The line between “assistant” and “participant” matters. Clear parameters are required in roles and responsibilities that extend to AI assistants. In these two pilots, and in the wider community, there is agreement that a decision to accept or reject a submission can ultimately only be made by a human editor, not by AI. NEJM AI stays within that boundary, yet its framing suggests something new: the AI isn’t just supplying background material, it is sitting at the proverbial review table, with authors expected to respond to its critiques, alongside the human reviewer. 

The PLP participating publishers and The NEJM Group are to be applauded for sharing their findings. Transparency at this stage is essential, as publishers weigh the genuine value of new AI capabilities against the guardrails and policies needed to protect the quality and integrity of the peer review system and its output. As Gilestro points out in the Nature article, “We have the chance to build a system in which algorithms handle the syntax so that humans can handle the significance — but to get there, we must review the peer reviewer.”

AI Everywhere Now

Gemini 3 is Google’s latest and greatest LLM. By many measures, Gemini 3 outperforms recent models by OpenAI and Anthropic, prompting a mad scramble and some soul searching at OpenAI. For observers who saw Google as hopelessly behind in the AI race, this was a plot twist. 

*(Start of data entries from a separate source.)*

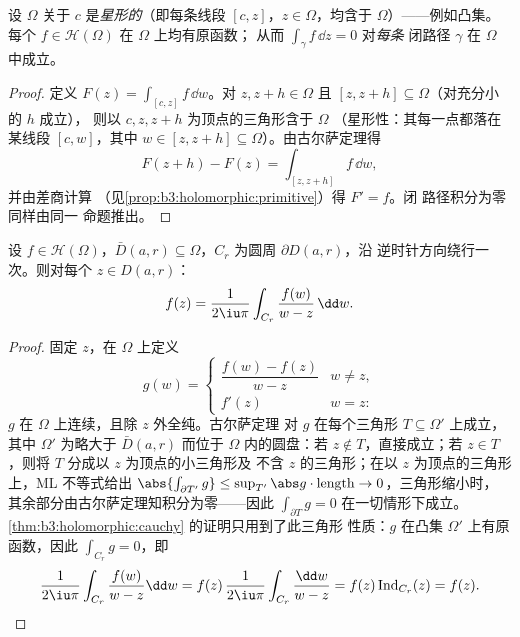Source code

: \begin{theorem}
\label{thm:b3:holomorphic:cauchy}
设 $\Omega$ 关于 $c$ 是\emph{星形的}（即每条线段
$[c, z]$，$z \in \Omega$，均含于 $\Omega$）——例如凸集。
每个 $f \in \mathcal H(\Omega)$ 在 $\Omega$ 上均有原函数；
从而 $\int_\gamma f\,\dd z = 0$ 对\emph{每条}
闭路径 $\gamma$ 在 $\Omega$ 中成立。
\end{theorem}

\begin{proof}
定义 $F(z) = \int_{[c,z]}f\,\dd w$。对 $z, z + h \in
\Omega$ 且 $[z, z+h] \subseteq \Omega$（对充分小的 $h$ 成立），
则以 $c, z, z+h$ 为顶点的三角形含于 $\Omega$
（星形性：其每一点都落在某线段 $[c,
w]$，其中 $w \in [z, z+h] \subseteq \Omega$）。由古尔萨定理得
\[
F(z + h) - F(z) = \int_{[z, z+h]}f\,\dd w,
\]
并由差商计算
（见\cref{prop:b3:holomorphic:primitive}）得 $F' = f$。闭
路径积分为零同样由同一
命题推出。
\end{proof}

\begin{theorem}[柯西积分公式]
\label{thm:b3:holomorphic:formula}
设 $f \in \mathcal H(\Omega)$，$\bar D(a, r) \subseteq
\Omega$，$C_r$ 为圆周 $\partial D(a,r)$，沿
逆时针方向绕行一次。则对每个 $z \in D(a, r)$：
\[
f(z) = \frac1{2\iu\pi}\int_{C_r}\frac{f(w)}{w - z}\,\dd w .
\]
\end{theorem}

\begin{proof}
固定 $z$，在 $\Omega$ 上定义
\[
g(w) = \begin{cases}
\dfrac{f(w) - f(z)}{w - z} & w \neq z,\\[4pt]
f'(z) & w = z :
\end{cases}
\]
$g$ 在 $\Omega$ 上连续，且除 $z$ 外全纯。古尔萨定理
对 $g$ 在每个三角形 $T \subseteq \Omega'$ 上成立，其中
$\Omega'$ 为略大于 $\bar D(a,r)$ 而位于
$\Omega$ 内的圆盘：若 $z \notin T$，直接成立；若 $z \in T$，则将 $T$
分成以 $z$ 为顶点的小三角形及
不含 $z$ 的三角形；在以 $z$ 为顶点的三角形上，ML 不等式给出
$\abs{\int_{\partial T'}g} \leq \sup_{T'}\abs
g\cdot\operatorname{length} \to 0$，三角形缩小时，
其余部分由古尔萨定理知积分为零——因此
$\int_{\partial T}g = 0$ 在一切情形下成立。
\cref{thm:b3:holomorphic:cauchy} 的证明只用到了此三角形
性质：$g$ 在凸集 $\Omega'$ 上有原函数，因此
$\int_{C_r}g = 0$，即
\[
\frac1{2\iu\pi}\int_{C_r}\frac{f(w)}{w - z}\dd w
= f(z)\,\frac{1}{2\iu\pi}\int_{C_r}\frac{\dd w}{w - z}
= f(z)\operatorname{Ind}_{C_r}(z) = f(z) .
\]
\end{proof}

Beyond the standings in the AI horse race (undoubtedly a competitor will release a superior model in the near future), AI development at Google, more so than other companies, has implications for professional publishers. Gemini, unlike ChatGPT or Anthropic, which are thankfully harder to stumble across, is being rolled out across Google’s ecosystem, including in Search (where it delivers “AI Overviews” and prompts “AI Mode”). 

“We are the engine room of Google, and we’re plugging in AI everywhere now,” Demis Hassabis, CEO of Google DeepMind, reportedly told WIRED.

A better Gemini with more AI summarizing means even less linking to publisher websites from Google Search than before. In other words, Gemini 3 inches us that much closer to Google Zero.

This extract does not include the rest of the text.